What helps when siblings compete to interrupt while I am answering one child?
Parenting Perspective
When one child is speaking and another suddenly interjects, often more loudly or insistently, the natural instinct can be to demand silence. However, sibling interruptions are often less about disrespect and more about a rivalry for connection. Both children want to feel seen, heard, and valued. The key is to use these moments to teach emotional patience, the importance of taking turns, and the confidence that they will eventually be heard.
Recognise the Need for Connection
When siblings compete to interrupt, they are often not competing for your answer, but for your presence. They may fear that the one who gets your attention first is the one who ‘wins’. Recognising the emotion that lies beneath the interruption can help you to correct the behaviour with empathy rather than irritation. Reminding yourself, ‘They are not being rude; they are asking to be noticed,’ can help you to respond with guidance.

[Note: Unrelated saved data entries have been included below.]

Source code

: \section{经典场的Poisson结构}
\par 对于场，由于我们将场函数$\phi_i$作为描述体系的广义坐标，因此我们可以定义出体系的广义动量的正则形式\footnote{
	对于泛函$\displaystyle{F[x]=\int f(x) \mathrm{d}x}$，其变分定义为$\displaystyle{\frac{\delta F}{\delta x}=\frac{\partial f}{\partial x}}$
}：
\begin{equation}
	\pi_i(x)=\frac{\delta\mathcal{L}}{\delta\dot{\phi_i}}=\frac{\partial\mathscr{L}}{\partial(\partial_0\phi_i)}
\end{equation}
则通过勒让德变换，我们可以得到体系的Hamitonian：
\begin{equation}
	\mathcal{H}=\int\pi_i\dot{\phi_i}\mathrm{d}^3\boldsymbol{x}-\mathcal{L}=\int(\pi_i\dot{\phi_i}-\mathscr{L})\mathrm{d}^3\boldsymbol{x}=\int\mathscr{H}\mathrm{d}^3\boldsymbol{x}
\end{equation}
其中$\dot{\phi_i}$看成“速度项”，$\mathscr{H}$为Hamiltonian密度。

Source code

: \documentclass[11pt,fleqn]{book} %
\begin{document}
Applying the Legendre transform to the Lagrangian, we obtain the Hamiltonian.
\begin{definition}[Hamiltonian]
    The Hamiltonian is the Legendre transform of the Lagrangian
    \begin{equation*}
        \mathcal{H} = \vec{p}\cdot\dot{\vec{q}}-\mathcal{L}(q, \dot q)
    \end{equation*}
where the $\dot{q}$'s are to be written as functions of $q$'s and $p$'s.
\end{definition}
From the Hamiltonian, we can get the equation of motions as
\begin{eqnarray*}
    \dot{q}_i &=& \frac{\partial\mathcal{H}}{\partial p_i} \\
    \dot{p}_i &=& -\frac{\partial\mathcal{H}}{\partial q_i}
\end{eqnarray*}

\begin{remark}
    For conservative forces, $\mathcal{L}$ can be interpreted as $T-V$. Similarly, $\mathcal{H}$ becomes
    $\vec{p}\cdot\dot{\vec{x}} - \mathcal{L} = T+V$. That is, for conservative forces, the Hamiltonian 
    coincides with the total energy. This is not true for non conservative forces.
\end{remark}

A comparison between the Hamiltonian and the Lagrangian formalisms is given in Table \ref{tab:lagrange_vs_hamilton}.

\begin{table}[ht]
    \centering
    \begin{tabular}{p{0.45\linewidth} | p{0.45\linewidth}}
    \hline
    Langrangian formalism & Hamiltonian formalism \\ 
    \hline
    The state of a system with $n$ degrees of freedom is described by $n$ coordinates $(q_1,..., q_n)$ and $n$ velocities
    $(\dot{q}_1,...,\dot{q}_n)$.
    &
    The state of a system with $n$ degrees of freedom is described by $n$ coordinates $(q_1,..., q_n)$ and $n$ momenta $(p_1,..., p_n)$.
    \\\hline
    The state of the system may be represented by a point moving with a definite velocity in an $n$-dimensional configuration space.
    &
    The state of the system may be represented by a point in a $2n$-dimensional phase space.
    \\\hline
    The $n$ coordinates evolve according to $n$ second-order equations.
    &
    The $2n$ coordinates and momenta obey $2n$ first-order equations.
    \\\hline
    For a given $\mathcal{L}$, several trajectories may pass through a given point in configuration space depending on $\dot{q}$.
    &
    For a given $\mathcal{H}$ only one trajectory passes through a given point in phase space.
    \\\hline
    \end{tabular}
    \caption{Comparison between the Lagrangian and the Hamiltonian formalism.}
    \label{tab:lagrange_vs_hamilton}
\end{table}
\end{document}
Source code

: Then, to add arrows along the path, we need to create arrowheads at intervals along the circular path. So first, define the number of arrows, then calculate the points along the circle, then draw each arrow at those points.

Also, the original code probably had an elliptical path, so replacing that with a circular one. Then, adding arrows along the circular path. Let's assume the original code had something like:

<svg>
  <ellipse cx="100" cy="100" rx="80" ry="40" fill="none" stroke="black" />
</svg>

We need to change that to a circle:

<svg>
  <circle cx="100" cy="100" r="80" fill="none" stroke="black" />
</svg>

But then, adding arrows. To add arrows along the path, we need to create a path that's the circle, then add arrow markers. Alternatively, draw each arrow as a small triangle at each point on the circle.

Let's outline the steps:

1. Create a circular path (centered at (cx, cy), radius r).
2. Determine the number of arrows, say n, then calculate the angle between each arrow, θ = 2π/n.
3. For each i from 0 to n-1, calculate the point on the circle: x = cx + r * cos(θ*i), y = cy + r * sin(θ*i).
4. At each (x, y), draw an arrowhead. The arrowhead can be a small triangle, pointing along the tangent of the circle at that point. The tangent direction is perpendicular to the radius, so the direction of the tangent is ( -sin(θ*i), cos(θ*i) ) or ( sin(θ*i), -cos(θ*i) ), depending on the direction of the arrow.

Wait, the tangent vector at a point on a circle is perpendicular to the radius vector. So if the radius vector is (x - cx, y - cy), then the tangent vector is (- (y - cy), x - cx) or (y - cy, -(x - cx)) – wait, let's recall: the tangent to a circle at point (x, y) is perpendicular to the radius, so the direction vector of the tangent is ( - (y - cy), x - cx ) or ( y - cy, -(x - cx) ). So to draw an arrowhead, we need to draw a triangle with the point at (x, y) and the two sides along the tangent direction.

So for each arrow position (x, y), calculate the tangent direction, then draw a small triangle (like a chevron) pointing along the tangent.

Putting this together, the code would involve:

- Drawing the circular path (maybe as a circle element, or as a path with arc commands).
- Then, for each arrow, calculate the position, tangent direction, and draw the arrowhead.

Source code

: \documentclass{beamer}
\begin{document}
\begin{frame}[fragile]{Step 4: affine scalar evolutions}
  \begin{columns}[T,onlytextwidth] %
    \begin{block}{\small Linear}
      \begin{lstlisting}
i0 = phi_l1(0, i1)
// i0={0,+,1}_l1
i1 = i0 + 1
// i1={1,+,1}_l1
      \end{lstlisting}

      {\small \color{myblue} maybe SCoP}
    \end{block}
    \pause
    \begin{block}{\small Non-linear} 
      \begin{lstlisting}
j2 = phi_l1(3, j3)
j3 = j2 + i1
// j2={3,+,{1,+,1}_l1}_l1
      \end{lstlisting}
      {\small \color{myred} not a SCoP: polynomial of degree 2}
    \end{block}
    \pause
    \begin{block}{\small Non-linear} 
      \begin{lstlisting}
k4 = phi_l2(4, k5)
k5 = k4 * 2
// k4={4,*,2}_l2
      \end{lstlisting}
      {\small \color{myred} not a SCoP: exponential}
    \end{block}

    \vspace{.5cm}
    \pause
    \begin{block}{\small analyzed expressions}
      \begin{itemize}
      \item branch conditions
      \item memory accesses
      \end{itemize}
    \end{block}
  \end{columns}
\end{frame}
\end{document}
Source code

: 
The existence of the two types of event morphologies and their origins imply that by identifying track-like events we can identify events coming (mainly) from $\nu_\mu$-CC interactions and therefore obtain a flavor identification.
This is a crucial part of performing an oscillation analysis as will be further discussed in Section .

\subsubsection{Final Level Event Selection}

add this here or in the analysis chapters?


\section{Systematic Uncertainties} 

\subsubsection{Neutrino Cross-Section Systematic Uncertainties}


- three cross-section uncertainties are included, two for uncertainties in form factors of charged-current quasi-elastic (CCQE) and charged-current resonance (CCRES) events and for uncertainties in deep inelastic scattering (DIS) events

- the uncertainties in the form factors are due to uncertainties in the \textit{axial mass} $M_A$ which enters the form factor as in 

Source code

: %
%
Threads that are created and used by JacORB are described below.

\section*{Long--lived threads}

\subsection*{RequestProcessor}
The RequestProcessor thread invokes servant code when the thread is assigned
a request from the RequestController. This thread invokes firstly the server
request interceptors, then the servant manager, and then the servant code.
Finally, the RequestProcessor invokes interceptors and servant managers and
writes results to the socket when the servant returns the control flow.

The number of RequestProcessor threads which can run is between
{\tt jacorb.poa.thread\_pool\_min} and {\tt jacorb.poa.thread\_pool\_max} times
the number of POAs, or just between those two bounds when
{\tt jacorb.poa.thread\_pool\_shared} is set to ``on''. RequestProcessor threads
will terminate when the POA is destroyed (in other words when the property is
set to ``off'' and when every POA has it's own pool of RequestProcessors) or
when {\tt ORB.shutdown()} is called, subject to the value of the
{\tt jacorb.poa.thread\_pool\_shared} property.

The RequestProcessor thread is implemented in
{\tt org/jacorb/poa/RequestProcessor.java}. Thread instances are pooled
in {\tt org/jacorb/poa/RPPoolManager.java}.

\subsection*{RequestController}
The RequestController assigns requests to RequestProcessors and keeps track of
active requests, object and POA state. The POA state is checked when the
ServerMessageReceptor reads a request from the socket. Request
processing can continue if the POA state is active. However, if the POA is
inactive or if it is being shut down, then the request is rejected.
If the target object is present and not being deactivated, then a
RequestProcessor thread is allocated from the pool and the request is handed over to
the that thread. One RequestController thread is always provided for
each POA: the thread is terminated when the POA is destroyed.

Establish a Fair Turn-Taking System
When both voices rise and you feel pulled in two directions, avoid rushing to silence them. Instead, you can calmly label what is happening.
‘I can only listen to one voice at a time. Right now, I am listening to your brother. I will come to you next.’
This simple statement provides structure and fairness without shaming either child. It helps to turn a chaotic exchange into a predictable rhythm. Children who hear the same respectful phrases each time learn that waiting brings certainty, not neglect.
Acknowledge and Praise Patience
The moment one child waits without shouting or interrupting, it is important to highlight it warmly afterwards.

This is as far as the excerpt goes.